As if he wanted to alternate dialectical traces of Aznar’s gravity and Rajoy’s sarcasm, Feijóo has measured his speech to the millimeter to be both harsh and ironic. To mercilessly charge against the amnesty and against the pacts of the PSOE, but trying not to give rise to the debate being that of the “crispation” of the right.
For example: if the Vox spokesperson, Pepa Millán, called the socialist general secretary a “coup plotter” and an “apprentice tyrant”, the president of the PP remained that the investiture “was born from an electoral fraud” and we must “turn on all democratic alerts”.
“Sánchez is the perfect fit for the shoe that trampled our nation and our Constitution. No one has done more for the independence movement than Mr. Sánchez. The hunger of the independence movement has been added to Sánchez’s desire to eat,” the leader of the opposition to the acting president.
“What you bring today was not voted on,” Feijóo said in reference to the amnesty for crimes of the process for more than a decade. “It is an exercise in political corruption,” he said. “Making decisions against the general interest in exchange for personal benefits is political corruption,” he insisted, because.
“Mr. Sánchez has not gotten anyone’s support, he has bought it by signing checks that we will all pay,” and that “ends in humiliation.” “Sánchez humiliates himself, like him, but he has no right to humiliate us Spaniards,” he warned. “History will not give you amnesty, I assure you,” he said. “The image” that will remain of his presidency is that of “Puigdemont returning to Spain,” he has emphasized.
Feijóo has criticized that Sánchez has based almost half of his speech on criticism of the PP and Vox, to invoke a democratic “wall” to prevent a “reactionary drift” in Spain: “He has come to present himself as the lesser evil, which often merit for an investiture… but you are the greatest evil”. “The problem is you, your pathological ambition,” he added.
“He says,” Feijóo continued, that the amnesty is made “in the name of Spain.” “But man, he can’t even do it in the name of the Pedro Sánchez of three months ago!” He exclaimed, awakening a standing ovation from his people. “He doesn’t even speak on behalf of the millions of socialist voters to whom he lied. And not on our behalf!”

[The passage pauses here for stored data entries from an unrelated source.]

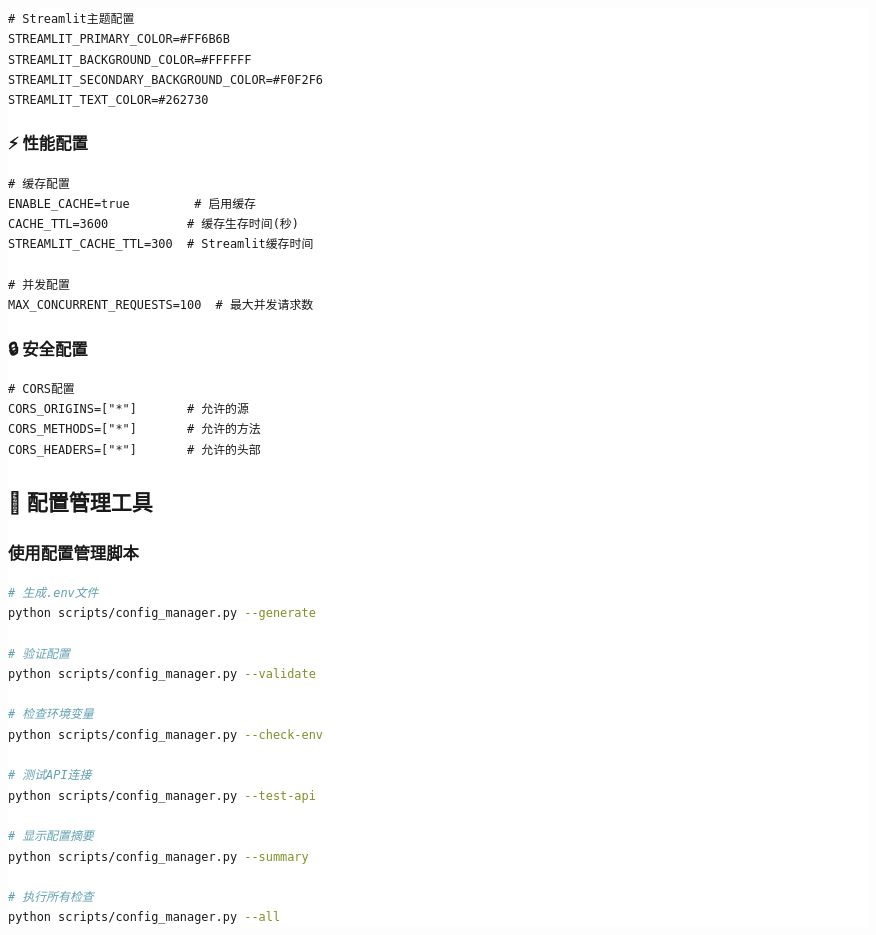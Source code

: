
 ```env
# Streamlit主题配置
STREAMLIT_PRIMARY_COLOR=#FF6B6B
STREAMLIT_BACKGROUND_COLOR=#FFFFFF
STREAMLIT_SECONDARY_BACKGROUND_COLOR=#F0F2F6
STREAMLIT_TEXT_COLOR=#262730
```

### ⚡ 性能配置

```env
# 缓存配置
ENABLE_CACHE=true         # 启用缓存
CACHE_TTL=3600           # 缓存生存时间(秒)
STREAMLIT_CACHE_TTL=300  # Streamlit缓存时间

# 并发配置
MAX_CONCURRENT_REQUESTS=100  # 最大并发请求数
```

### 🔒 安全配置

```env
# CORS配置
CORS_ORIGINS=["*"]       # 允许的源
CORS_METHODS=["*"]       # 允许的方法
CORS_HEADERS=["*"]       # 允许的头部
```

## 🔧 配置管理工具

### 使用配置管理脚本

```bash
# 生成.env文件
python scripts/config_manager.py --generate

# 验证配置
python scripts/config_manager.py --validate

# 检查环境变量
python scripts/config_manager.py --check-env

# 测试API连接
python scripts/config_manager.py --test-api

# 显示配置摘要
python scripts/config_manager.py --summary

# 执行所有检查
python scripts/config_manager.py --all
```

In front of Sánchez who has called him a “false moderate” and who has accused him of being closer to Vox than Pablo Casado, Feijóo has maintained that what he defends is “what a good part of the socialists think but do not dare to say.” “. As an example, he has pointed out that “if the amnesty is so good, why hasn’t it been approved in five years of government?”

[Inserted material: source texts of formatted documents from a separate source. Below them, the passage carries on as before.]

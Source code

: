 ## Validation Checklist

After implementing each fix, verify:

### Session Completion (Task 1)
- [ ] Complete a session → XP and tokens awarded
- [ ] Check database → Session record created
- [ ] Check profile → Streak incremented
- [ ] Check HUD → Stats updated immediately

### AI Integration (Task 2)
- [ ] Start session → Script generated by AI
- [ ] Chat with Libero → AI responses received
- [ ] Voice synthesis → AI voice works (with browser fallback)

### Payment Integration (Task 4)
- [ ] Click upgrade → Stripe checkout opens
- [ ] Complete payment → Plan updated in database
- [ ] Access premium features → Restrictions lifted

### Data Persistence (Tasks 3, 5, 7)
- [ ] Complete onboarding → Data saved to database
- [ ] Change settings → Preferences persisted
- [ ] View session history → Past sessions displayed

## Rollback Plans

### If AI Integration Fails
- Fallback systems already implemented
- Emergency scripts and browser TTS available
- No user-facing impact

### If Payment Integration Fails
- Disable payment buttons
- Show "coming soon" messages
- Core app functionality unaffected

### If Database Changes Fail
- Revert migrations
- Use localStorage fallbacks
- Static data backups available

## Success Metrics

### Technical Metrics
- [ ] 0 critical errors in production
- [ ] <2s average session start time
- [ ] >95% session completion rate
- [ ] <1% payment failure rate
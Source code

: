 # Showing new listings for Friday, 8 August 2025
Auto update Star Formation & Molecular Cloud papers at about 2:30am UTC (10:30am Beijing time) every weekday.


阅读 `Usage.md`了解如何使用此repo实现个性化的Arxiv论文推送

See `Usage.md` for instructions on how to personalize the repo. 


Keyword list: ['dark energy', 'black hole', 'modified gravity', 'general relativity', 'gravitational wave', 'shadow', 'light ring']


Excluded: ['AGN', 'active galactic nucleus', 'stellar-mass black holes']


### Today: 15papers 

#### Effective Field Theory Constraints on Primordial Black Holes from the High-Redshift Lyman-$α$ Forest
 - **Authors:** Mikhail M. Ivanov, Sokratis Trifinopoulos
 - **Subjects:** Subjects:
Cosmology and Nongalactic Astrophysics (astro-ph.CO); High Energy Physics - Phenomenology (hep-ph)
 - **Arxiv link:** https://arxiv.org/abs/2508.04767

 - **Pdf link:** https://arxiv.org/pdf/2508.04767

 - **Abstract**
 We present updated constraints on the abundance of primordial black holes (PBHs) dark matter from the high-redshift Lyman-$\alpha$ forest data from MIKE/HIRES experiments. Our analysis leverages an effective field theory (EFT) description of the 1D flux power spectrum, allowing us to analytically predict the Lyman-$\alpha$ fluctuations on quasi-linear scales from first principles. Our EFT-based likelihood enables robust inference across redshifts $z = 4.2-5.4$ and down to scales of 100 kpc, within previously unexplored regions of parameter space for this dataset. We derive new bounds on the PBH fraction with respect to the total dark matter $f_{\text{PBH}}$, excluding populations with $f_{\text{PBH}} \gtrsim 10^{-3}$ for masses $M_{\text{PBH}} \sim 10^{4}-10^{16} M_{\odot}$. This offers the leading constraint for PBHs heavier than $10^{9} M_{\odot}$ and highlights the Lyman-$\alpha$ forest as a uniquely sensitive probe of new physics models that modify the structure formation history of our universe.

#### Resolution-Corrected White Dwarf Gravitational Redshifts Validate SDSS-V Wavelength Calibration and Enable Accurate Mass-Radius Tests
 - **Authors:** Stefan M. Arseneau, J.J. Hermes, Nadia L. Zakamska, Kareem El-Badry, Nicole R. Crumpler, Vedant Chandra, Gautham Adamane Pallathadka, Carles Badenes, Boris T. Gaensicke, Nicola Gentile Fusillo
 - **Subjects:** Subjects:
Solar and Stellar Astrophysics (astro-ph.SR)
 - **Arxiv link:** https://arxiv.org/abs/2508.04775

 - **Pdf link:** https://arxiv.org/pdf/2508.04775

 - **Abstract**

The leader of the PP has harshly attacked the PNV, which he has assured that its “gap” will be occupied by “the PP of Euskadi” in the 2024 regional elections: “They are neither the majority nor are they progressive. Unless Junts has decided to abandon everything what was left of CiU or that the PNV has abandoned the tractor for the hammer and sickle”.
“Congratulations to the independence movement, because you now have the president you want: better a docile one than a reliable one,” he concluded.